BERNIE, Mo. (AP) - When Becky Dennington was diagnosed with breast cancer in 2010, some things were simply too scary to say out loud.
Writing, she said, offered a form of therapy.
First it was through a blog that kept friends and family up to date. Now her writings are in book that details the ups and downs of her fight, from her diagnosis through the trials of chemotherapy and radiation.
The 36-year-old married mother of two, who owns a nail business in Bernie, said that despite the cancer scare, she's happier now than she's ever been.
"It's not because of what happened. The book is a dream come true. But I see what I have, and I am so grateful for every minute. I just don't sweat the small stuff like I did before," said Dennington, who lives in Bernie.
The book was released late last year through Amazon and Barnes and Noble, the Poplar Bluff Daily American Republic reported (http://bit.ly/neW1pb).
A friend submitted her writings without her knowledge to Lazy Day Publishing, which approached her in December 2010 about turning the blog into a book. She finished her first draft in August, exactly a year after surgery to remove the lump in her breast.
"The chemo will not be the death of me," she wrote in the fall of 2010, shortly after her diagnosis. "But in a sense, I feel like that first drop of chemo is going to mark the end of this Beck. This blonde-haired, healthy, goofy, giddy Beck."
She recalled the tears when her husband helped shave what was left of her thick blond hair. Also among the hardest times was in February 2011, when Dennington spent six weeks in St. Louis getting radiation treatment five days a week while her husband and children remained in Bernie except for weekend visits.
"My heart breaks every time I watch that red truck drive away, Kelley's hand signing 'I Love You,' my children's hands hanging out their windows waving goodbye as I stand stubbornly on the sidewalk until they mix into the traffic and I can no longer see them," Dennington wrote after one visit.
In another entry, she wrote: "Cancer, you can't hide from me. If you're there, I will find you and, in Jesus' name, you WILL be removed from this body."
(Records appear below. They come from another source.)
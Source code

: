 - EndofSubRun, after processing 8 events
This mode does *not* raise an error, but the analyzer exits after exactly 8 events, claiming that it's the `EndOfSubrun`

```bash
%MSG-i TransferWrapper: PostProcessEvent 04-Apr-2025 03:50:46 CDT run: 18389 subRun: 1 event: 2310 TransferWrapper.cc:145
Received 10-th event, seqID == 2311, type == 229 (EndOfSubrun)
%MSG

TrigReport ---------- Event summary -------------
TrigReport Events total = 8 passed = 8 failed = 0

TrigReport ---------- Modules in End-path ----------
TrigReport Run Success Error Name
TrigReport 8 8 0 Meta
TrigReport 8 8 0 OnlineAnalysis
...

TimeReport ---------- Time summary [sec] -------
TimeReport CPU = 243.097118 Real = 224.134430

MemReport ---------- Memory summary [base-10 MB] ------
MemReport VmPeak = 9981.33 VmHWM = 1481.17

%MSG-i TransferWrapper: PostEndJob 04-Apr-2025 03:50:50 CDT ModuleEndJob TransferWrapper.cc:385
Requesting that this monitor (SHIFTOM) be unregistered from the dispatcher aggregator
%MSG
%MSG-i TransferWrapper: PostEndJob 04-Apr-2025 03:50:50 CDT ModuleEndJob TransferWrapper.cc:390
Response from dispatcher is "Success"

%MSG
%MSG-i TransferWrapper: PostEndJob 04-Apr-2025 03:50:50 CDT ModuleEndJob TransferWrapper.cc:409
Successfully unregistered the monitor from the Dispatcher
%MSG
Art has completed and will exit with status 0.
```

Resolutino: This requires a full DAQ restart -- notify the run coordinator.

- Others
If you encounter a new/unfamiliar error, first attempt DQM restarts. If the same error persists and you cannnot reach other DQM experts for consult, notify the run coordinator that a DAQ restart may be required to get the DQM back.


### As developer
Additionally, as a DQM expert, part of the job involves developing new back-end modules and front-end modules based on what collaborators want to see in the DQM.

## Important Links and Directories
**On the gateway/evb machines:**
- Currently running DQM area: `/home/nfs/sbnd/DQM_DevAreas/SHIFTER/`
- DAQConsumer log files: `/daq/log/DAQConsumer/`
At times she felt like she was failing, though her sense of humor remained. When she had 15 chemotherapy treatments left, she cheered about having one treatment done. "Maybe I can't hold my head up, but the bright side is getting to take as many Big Fat Guilt-Free Medicated OR Nonmedicated naps as I want!" she wrote.
Dennington said the writing was easy because it was so honest.
"This was something I was going through and I wanted to remember everything, the ups and the downs," she said.
Dennington completed radiation treatments last April and has been deemed cancer free. She will continue getting shots every three months for the next five years to shut down her body's ability to produce estrogen, since the cancer was estrogen-fed. She will also need follow-up mammograms and tests to ensure the disease has not returned.
She hopes she has written a "how-to" book for those facing similar cancer fights.
"I think that's the biggest blessing," she said.